DirectStorage GPU Decompression, RTX IO, Smart Access Storage

Remij · Oct 13, 2022

Nice! So glad to finally get more information on this and a solid release window of this year. It's looking VERY good

Flappy Pannus · Oct 14, 2022

Hell yes, I'm ready to Get Deflated

DegustatoR · Nov 7, 2022

Accelerating Load Times for DirectX Games and Apps with GDeflate for DirectStorage | NVIDIA Technical Blog

Load times. They are the bane of any developer trying to construct a seamless experience. Trying to hide loading in a game by forcing a player to shimmy through narrow passages or take extremely slow…

developer.nvidia.com

SmooTh · Nov 7, 2022

https://twitter.com/x/status/1589694546702929920

Scott_Arm · Nov 7, 2022

I'm looking forward to seeing how this plays out. I'm really hoping that the burden on the cpu is lowered by a significant amount. I'd rather spend my money on GPUs vs CPUs.

Looks like they included a benchmark.

DirectStorage/README.md at main · microsoft/DirectStorage

DirectStorage for Windows is an API that allows game developers to unlock the full potential of high speed NVMe drives for loading game assets. - DirectStorage/README.md at main · microsoft/DirectS...

github.com

Scott_Arm · Nov 7, 2022

Accelerating Load Times for DirectX Games and Apps with GDeflate for DirectStorage | NVIDIA Technical Blog

Load times. They are the bane of any developer trying to construct a seamless experience. Trying to hide loading in a game by forcing a player to shimmy through narrow passages or take extremely slow…

developer.nvidia.com

More info from Nvidia

Jay · Nov 7, 2022

Intel have updated their DS example code to include gpu decompression.

DirectStorage on Intel GPUs

www.intel.com

pjbliverpool · Nov 7, 2022

Awesome! And here I was planning to have an early night! Some observations:

"Can be implemented cheaply in fixed-function hardware, using existing IP" - so hardware based decompression appears to be a design goal and thus a definite possibility moving forwards.
RTX-IO lives!

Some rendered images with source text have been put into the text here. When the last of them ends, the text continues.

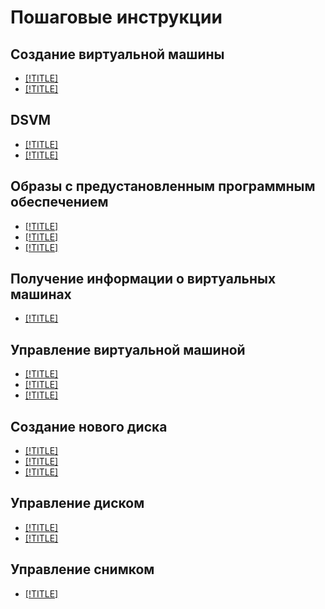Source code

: # Пошаговые инструкции

## Создание виртуальной машины

- [[!TITLE]](vm-create/create-from-image.md)
- [[!TITLE]](vm-create/create-windows-vm.md)

## DSVM

- [[!TITLE]](dsvm/index.md)
- [[!TITLE]](dsvm/quickstart.md)

## Образы с предустановленным программным обеспечением

- [[!TITLE]](images-with-pre-installed-software/create.md)
- [[!TITLE]](images-with-pre-installed-software/setup.md)
- [[!TITLE]](images-with-pre-installed-software/operate.md)

## Получение информации о виртуальных машинах

- [[!TITLE]](vm-info/vm-info.md)

## Управление виртуальной машиной

- [[!TITLE]](vm-control/vm-connect-ssh.md)
- [[!TITLE]](vm-control/vm-stop-and-start.md)
- [[!TITLE]](vm-control/vm-delete.md)

## Создание нового диска

- [[!TITLE]](disk-create/empty.md)
- [[!TITLE]](disk-create/from-image.md)
- [[!TITLE]](disk-create/from-snapshot.md)

## Управление диском

- [[!TITLE]](disk-control/create-snapshot.md)
- [[!TITLE]](disk-control/delete.md)

## Управление снимком

- [[!TITLE]](snapshot-control/delete.md)
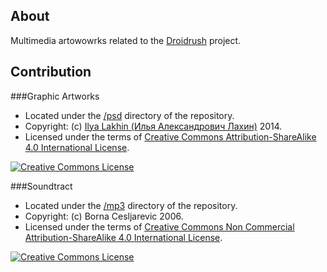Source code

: About
-----

Multimedia artowowrks related to the [Droidrush](https://github.com/Eliah-Lakhin/droidrush) project.


Contribution
------------

###Graphic Artworks

  * Located under the [/psd](https://github.com/Eliah-Lakhin/droidrush-media/tree/master/psd) directory of the repository.
  * Copyright: (c) [Ilya Lakhin (Илья Александрович Лахин)](http://lakhin.com/) 2014.
  * Licensed under the terms of [Creative Commons Attribution-ShareAlike 4.0 International License](http://creativecommons.org/licenses/by-sa/4.0/).

[![Creative Commons License](http://i.creativecommons.org/l/by-sa/4.0/88x31.png)](http://creativecommons.org/licenses/by-sa/4.0/)

###Soundtract

  * Located under the [/mp3](https://github.com/Eliah-Lakhin/droidrush-media/tree/master/mp3/maximumfadeout.mp3) directory of the repository.
  * Copyright: (c) Borna Cesljarevic 2006.
  * Licensed under the terms of [Creative Commons Non Commercial Attribution-ShareAlike 4.0 International License](http://creativecommons.org/licenses/by-nc-sa/4.0/).

[![Creative Commons License](http://i.creativecommons.org/l/by-nc-sa/4.0/88x31.png)](http://creativecommons.org/licenses/by-nc-sa/4.0/)

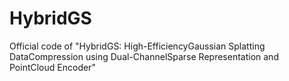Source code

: # HybridGS
Official code of "HybridGS: High-EfficiencyGaussian Splatting DataCompression using Dual-ChannelSparse Representation and PointCloud Encoder"
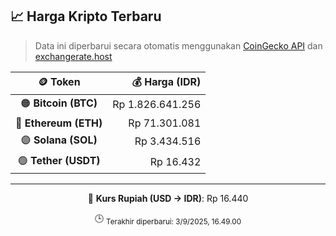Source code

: 

<!-- HARGA_KRIPTO -->
## 📈 Harga Kripto Terbaru

> Data ini diperbarui secara otomatis menggunakan [CoinGecko API](https://www.coingecko.com/) dan [exchangerate.host](https://exchangerate.host/)

<div align="center">

| 🪙 Token | 💰 Harga (IDR) |
|:------:|---------------:|
| 🟠 **Bitcoin (BTC)**   | Rp 1.826.641.256 |
| 🔵 **Ethereum (ETH)**  | Rp 71.301.081 |
| 🟣 **Solana (SOL)**    | Rp 3.434.516 |
| 🟢 **Tether (USDT)**   | Rp 16.432 |

---

💱 **Kurs Rupiah (USD → IDR)**: Rp 16.440

🕒 <sub>Terakhir diperbarui: 3/9/2025, 16.49.00</sub>

</div>
<!-- /HARGA_KRIPTO -->
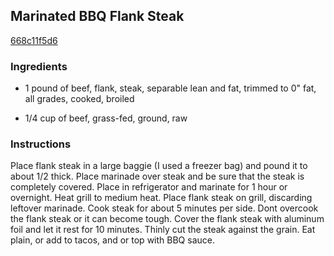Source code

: ## Marinated BBQ Flank Steak

[668c11f5d6](http://tastykitchen.com/recipes/main-courses/marinated-bbq-flank-steak/)

### Ingredients

 - 1 pound of beef, flank, steak, separable lean and fat, trimmed to 0" fat, all grades, cooked, broiled

 - 1/4 cup of beef, grass-fed, ground, raw

### Instructions

Place flank steak in a large baggie (I used a freezer bag) and pound it to about 1/2 thick. Place marinade over steak and be sure that the steak is completely covered. Place in refrigerator and marinate for 1 hour or overnight. Heat grill to medium heat. Place flank steak on grill, discarding leftover marinade. Cook steak for about 5 minutes per side. Dont overcook the flank steak or it can become tough. Cover the flank steak with aluminum foil and let it rest for 10 minutes. Thinly cut the steak against the grain. Eat plain, or add to tacos, and or top with BBQ sauce.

And it is, after all, just Nvidia's implementation of DirectStorage GPU decompression. Not even sure why it needed it's own name!
Separate decompression of system memory destined data on the CPU (rather than GPU) (re)confirmed.
If I'm reading it correctly, 256MB of VRAM (across input and output staging buffers) will generally be allocated as the staging buffer for the decompression. Although that can vary by GPU VRAM size.
Intel has a really cool Sampler Feedback streaming (little s) demo showing how a scene featuring 100's of GB of source texture data can run on 100MB of VRAM using this tech.
In line with the above, Intel sees this tech being used in future to treat the NVMe as a last level graphics cache (essentially VRAM), much like we heard described for Xbox Series X's velocity architecture at launch.
Amazingly, in this fairly extreme demo, the GPU decompression has virtually no negative impact on frame rate. Although they do state that could change based on platform and software.
Intel also shows a 2.7x speedup over a 12900k on an Arc A770 and that may simply be limited by the SSD speed rather than GPU capability.

techuse · Nov 7, 2022

Maybe I missed it but does all data still have to go through the CPU first?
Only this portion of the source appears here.